Par Tedsifflera3fois

Suite du tour d’horizon du Festival de Cannes 2013. Et aujourd’hui, la Palme d’or qui récompense, fait unique dans l’histoire du festival, le réalisateur et ses deux actrices. La Vie d’Adèle fut sans conteste possible LE frisson de la sélection cannoise. L’une des plus belles histoires d’amour jamais portées à l’écran.

Synopsis : À 15 ans, Adèle ne se pose pas de question : une fille, ça sort avec des garçons. Sa vie bascule le jour où elle rencontre Emma, une jeune femme aux cheveux bleus…

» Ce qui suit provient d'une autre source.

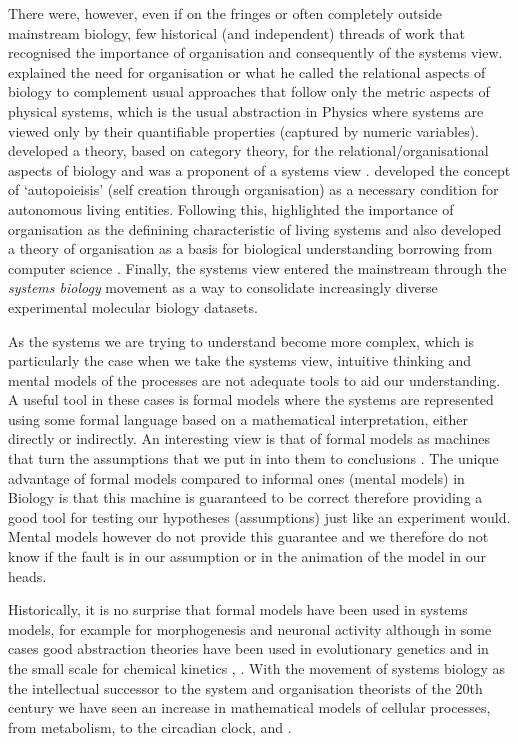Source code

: There were, however, even if on the fringes or often completely outside
mainstream biology, few historical (and independent) threads of work that
recognised the importance of organisation and consequently of the systems
view. \citet{rashevsky_topology_1954} explained the need for organisation or
what he called the relational aspects of biology to complement usual approaches
that follow only the metric aspects of physical systems, which is the usual
abstraction in Physics where systems are viewed only by their quantifiable
properties (captured by numeric variables). \citet{rosen_relational_1958}
developed a theory, based on category theory, for the relational/organisational
aspects of biology and was a proponent of a systems view
\citep{rosen1991life}. \citet{varela_autopoiesis:_1974} developed the concept of
`autopoieisis' (self creation through organisation) as a necessary condition for
autonomous living entities. Following this, \citet{fontana_what_1994}
highlighted the importance of organisation as the definining characteristic of
living systems and also developed a theory of organisation as a basis for
biological understanding borrowing from computer science
\citep[$\lambda$-calculus in particular;][]{fontana_barrier_1996}. Finally, the
systems view entered the mainstream through the \emph{systems biology} movement
\citep{kitano2002systems} as a way to consolidate increasingly diverse
experimental molecular biology datasets.

As the systems we are trying to understand become more complex, which is
particularly the case when we take the systems view, intuitive thinking and
mental models of the processes are not adequate tools to aid our
understanding. A useful tool in these cases is formal models where the systems
are represented using some formal language based on a mathematical
interpretation, either directly or indirectly. An interesting view is that of
formal models as machines that turn the assumptions that we put in into them to
conclusions \citep{gunawardena_models_2014}. The unique advantage of formal
models compared to informal ones (mental models) in Biology is that this machine
is guaranteed to be correct therefore providing a good tool for testing our
hypotheses (assumptions) just like an experiment would. Mental models however do
not provide this guarantee and we therefore do not know if the fault is in our
assumption or in the animation of the model in our heads.

Historically, it is no surprise that formal models have been used in systems
models, for example for morphogenesis \citep{turing_chemical_1952} and neuronal
activity \citep{hodgkin_quantitative_1952} although in some cases good
abstraction theories have been used in evolutionary genetics \citep[by
abstracting away the organism;][]{dobzhansky1982genetics} and in the small scale
for chemical kinetics \citep{michaelis1913kinetics, gunawardena_lessons_2012}, 
\citep[see also;][]{gunawardena2013biology}. With the movement of systems
biology as the intellectual successor to the system and organisation theorists
of the 20th century we have seen an increase in mathematical models of cellular
processes, from metabolism, to the circadian clock, and .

La Vie d'Adèle - critique cannoise
La Vie d’Adèle est le choc du Festival de Cannes 2013. Rarement une palme d’or n’avait paru si évidente, n’avait autant fait consensus. Steven Spielberg ne s’est pas trompé, lui et son jury ont récompensé un petit chef d’œuvre de pur cinéma, un récit d’une authenticité bouleversante, une fiction brute et captivante.

Trois heures de film et le spectateur aimerait que ça continue, tant il est scotché à l’écran, emballé par la performance étourdissante de deux actrices magnifiques, et notamment celle qui est déjà la révélation de 2013, Adèle Exarchopoulos, formidable jeune femme qui se construit sous le regard amoureux d’Abdellatif Kechiche.

Le style ultra-réaliste du réalisateur français fait encore une fois merveille. Dans son cinéma d’exigence et de vérité, les tensions du récit et de l’image sont indissociables, la caméra peut observer une scène pendant de longues minutes, chaque instant de film nous raconte les personnages, leur univers, leurs émotions, leurs angoisses, leurs sensations.

Comme dans tous les films du cinéaste, la chair prend une place essentielle aussi bien dans la narration que dans la définition des êtres et dans les rapports qu’ils entretiennent. Kechiche fait parler les corps. Une jeune fille arrêtait le temps par une danse du ventre hypnotisante dans La Graine et le Mulet. La Vénus Noire offrait sa chair au public jusqu’à en être dépossédée. Kechiche jouait avec le spectateur, le plaçant souvent au milieu de ses personnages-observateurs, de ses personnages-voyeurs.

Ici, il n’y a plus d’intermédiaire entre nous et le spectacle. Une scène d’amour nous est montrée dans toute sa splendeur, dans toute sa puissance, dans toute sa longueur. Un instant, nous avons un doute : serait-ce trop long? Mais Kechiche ose, il continue, encore et encore, le malaise laisse place à la fascination. Oui, on a le droit de filmer des corps qui s’aiment, des corps qui s’attirent, qui se mêlent, qui luttent pour se confondre. Car oui, faire l’amour, c’est aussi créer l’amour, donner l’amour, brûler l’amour.

Le courage du réalisateur est exemplaire : aucune concession ne sera faite, l’œuvre doit être ainsi. Dans cette formidable scène d’extase, Kechiche ne fait pas que montrer, il raconte. On se demande même : peut-on vraiment raconter une histoire d’amour sans montrer cela? N’est-ce pas essentiel? Et du coup, avons-nous déjà vraiment vu une histoire d’amour à l’écran?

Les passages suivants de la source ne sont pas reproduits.